• Dimanche 4 mars, dans un studio couvert de miroirs, Jérémie Renier reproduit un des célèbres sauts de l’icône pop. | Photo Pierre Terdjman

    Dans le film événement, l’acteur belge ressuscite de manière troublante le chanteur.

    On appelle ça le rôle d’une vie, mais Jérémie ­Renier ne réalise pas encore qu’en incarnant une idole il pourrait bien en être devenu une à son tour. Il cherche les regards, les avis. Il cherche parce qu’il doute, toujours. De sa performance, d’abord, mais aussi des risques qu’il court d’être vampirisé à jamais par le surnom d’un chanteur populaire, disparu il y a trente-quatre ans : Cloclo.
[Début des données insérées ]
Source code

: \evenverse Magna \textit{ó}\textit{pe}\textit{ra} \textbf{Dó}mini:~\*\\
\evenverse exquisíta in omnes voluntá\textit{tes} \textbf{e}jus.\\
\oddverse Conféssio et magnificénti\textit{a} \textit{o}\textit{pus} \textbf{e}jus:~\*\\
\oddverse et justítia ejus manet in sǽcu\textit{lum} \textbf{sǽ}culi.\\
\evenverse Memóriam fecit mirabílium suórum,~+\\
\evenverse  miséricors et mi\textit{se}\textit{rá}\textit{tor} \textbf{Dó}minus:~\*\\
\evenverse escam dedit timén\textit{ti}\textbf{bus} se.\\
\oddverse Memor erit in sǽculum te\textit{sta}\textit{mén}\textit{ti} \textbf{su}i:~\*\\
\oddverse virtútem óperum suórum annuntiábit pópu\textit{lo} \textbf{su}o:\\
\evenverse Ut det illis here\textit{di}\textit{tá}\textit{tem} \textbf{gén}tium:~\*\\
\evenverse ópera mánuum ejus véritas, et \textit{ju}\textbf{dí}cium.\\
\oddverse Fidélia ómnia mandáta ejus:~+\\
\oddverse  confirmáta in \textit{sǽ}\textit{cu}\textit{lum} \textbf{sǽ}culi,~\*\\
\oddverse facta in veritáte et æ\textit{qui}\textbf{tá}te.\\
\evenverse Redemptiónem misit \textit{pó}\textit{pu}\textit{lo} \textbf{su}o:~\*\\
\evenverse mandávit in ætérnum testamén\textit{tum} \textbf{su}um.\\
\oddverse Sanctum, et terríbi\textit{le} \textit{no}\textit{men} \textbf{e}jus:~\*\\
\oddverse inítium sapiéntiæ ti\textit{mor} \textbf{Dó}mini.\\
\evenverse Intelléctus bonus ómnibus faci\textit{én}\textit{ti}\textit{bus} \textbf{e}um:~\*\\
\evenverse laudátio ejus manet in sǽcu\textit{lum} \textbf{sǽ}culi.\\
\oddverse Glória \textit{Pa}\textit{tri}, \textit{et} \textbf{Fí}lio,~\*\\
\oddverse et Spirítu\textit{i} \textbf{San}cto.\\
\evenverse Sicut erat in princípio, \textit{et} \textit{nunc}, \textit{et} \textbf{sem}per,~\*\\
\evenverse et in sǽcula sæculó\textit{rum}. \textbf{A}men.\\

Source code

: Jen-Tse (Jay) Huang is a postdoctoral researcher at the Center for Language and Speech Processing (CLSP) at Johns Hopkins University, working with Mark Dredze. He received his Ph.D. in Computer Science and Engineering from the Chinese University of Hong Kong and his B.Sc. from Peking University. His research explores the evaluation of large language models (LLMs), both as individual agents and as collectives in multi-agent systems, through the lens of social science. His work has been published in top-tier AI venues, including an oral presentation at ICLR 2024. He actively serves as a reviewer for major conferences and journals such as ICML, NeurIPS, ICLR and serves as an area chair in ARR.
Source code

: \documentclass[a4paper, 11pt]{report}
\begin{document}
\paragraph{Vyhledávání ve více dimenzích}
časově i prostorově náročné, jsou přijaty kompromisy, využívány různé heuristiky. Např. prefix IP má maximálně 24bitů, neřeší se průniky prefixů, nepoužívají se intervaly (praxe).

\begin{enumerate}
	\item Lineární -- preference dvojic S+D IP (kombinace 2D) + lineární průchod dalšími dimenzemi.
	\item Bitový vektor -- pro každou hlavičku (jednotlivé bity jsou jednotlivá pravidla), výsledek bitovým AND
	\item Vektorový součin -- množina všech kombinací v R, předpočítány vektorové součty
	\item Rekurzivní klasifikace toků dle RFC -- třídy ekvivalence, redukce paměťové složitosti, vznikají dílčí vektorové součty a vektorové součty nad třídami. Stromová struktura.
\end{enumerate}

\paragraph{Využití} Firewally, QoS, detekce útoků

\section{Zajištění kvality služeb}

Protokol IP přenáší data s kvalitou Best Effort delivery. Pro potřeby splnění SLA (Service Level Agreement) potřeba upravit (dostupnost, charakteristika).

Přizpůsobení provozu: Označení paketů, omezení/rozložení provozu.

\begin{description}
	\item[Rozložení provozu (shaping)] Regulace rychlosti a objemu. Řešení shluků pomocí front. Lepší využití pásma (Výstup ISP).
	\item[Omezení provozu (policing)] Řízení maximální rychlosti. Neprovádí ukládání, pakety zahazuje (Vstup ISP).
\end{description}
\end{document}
Le doute, c’est son moteur pour découvrir, se découvrir. « Au ­départ, je ne connaissais de Claude François que quelques tubes et cette image glacée de chanteur aux cheveux décolorés, entouré de minettes, un peu ringard. » Aujourd’hui, à force de travail, après avoir partagé l’intimité du mythe, il est rattrapé par le blues. « Quand, à la fin du film, j’ai vu le nom de Claude gravé sur une pierre tombale, j’ai été envahi par une mélancolie profonde. J’y pensais depuis treize ans, je l’ai fait, j’ai vécu avec lui et maintenant tout est fini. »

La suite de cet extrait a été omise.